START DATA RECORDS

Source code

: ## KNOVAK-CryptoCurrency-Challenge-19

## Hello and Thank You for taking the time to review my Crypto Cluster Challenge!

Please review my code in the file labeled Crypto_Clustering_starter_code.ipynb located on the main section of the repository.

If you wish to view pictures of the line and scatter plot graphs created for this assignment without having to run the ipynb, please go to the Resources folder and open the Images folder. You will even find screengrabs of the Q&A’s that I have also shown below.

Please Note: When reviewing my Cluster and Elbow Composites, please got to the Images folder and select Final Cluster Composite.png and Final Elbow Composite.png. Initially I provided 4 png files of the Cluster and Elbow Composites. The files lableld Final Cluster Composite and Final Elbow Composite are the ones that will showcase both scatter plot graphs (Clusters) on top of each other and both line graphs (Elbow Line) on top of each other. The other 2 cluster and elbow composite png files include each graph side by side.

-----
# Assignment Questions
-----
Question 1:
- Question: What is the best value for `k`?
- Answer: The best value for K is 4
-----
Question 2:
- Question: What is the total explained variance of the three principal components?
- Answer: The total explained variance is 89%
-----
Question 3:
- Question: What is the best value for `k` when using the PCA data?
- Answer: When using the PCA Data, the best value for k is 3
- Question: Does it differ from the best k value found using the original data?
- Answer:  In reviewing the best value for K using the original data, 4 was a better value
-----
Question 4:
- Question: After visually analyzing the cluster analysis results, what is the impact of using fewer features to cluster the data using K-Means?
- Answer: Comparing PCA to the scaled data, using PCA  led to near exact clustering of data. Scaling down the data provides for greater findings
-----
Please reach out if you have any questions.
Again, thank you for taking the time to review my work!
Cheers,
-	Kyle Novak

END DATA RECORDS

» WHAT THE EXERCISE ASKS
Transcribe every entry exactly.

» RESULT
Source code

: ## KNOVAK-CryptoCurrency-Challenge-19

## Hello and Thank You for taking the time to review my Crypto Cluster Challenge!

Please review my code in the file labeled Crypto_Clustering_starter_code.ipynb located on the main section of the repository.

If you wish to view pictures of the line and scatter plot graphs created for this assignment without having to run the ipynb, please go to the Resources folder and open the Images folder. You will even find screengrabs of the Q&A’s that I have also shown below.

Please Note: When reviewing my Cluster and Elbow Composites, please got to the Images folder and select Final Cluster Composite.png and Final Elbow Composite.png. Initially I provided 4 png files of the Cluster and Elbow Composites. The files lableld Final Cluster Composite and Final Elbow Composite are the ones that will showcase both scatter plot graphs (Clusters) on top of each other and both line graphs (Elbow Line) on top of each other. The other 2 cluster and elbow composite png files include each graph side by side.

-----
# Assignment Questions
-----
Question 1:
- Question: What is the best value for `k`?
- Answer: The best value for K is 4
-----
Question 2:
- Question: What is the total explained variance of the three principal components?
- Answer: The total explained variance is 89%
-----
Question 3:
- Question: What is the best value for `k` when using the PCA data?
- Answer: When using the PCA Data, the best value for k is 3
- Question: Does it differ from the best k value found using the original data?
- Answer:  In reviewing the best value for K using the original data, 4 was a better value
-----
Question 4:
- Question: After visually analyzing the cluster analysis results, what is the impact of using fewer features to cluster the data using K-Means?
- Answer: Comparing PCA to the scaled data, using PCA  led to near exact clustering of data. Scaling down the data provides for greater findings
-----
Please reach out if you have any questions.
Again, thank you for taking the time to review my work!
Cheers,
-	Kyle Novak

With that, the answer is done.